• _WHAT YOU SHOULD DO_
Word for word and without images, transcribe all of the records.

• _AVAILABLE DATA_
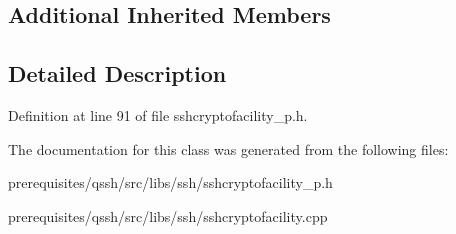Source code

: \subsection*{Additional Inherited Members}


\subsection{Detailed Description}


Definition at line 91 of file sshcryptofacility\+\_\+p.\+h.



The documentation for this class was generated from the following files\+:\begin{DoxyCompactItemize}
\item 
prerequisites/qssh/src/libs/ssh/sshcryptofacility\+\_\+p.\+h\item 
prerequisites/qssh/src/libs/ssh/sshcryptofacility.\+cpp\end{DoxyCompactItemize}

• _OUTPUT OF THE EXERCISE_
Source code

: \subsection*{Additional Inherited Members}


\subsection{Detailed Description}


Definition at line 91 of file sshcryptofacility\+\_\+p.\+h.



The documentation for this class was generated from the following files\+:\begin{DoxyCompactItemize}
\item 
prerequisites/qssh/src/libs/ssh/sshcryptofacility\+\_\+p.\+h\item 
prerequisites/qssh/src/libs/ssh/sshcryptofacility.\+cpp\end{DoxyCompactItemize}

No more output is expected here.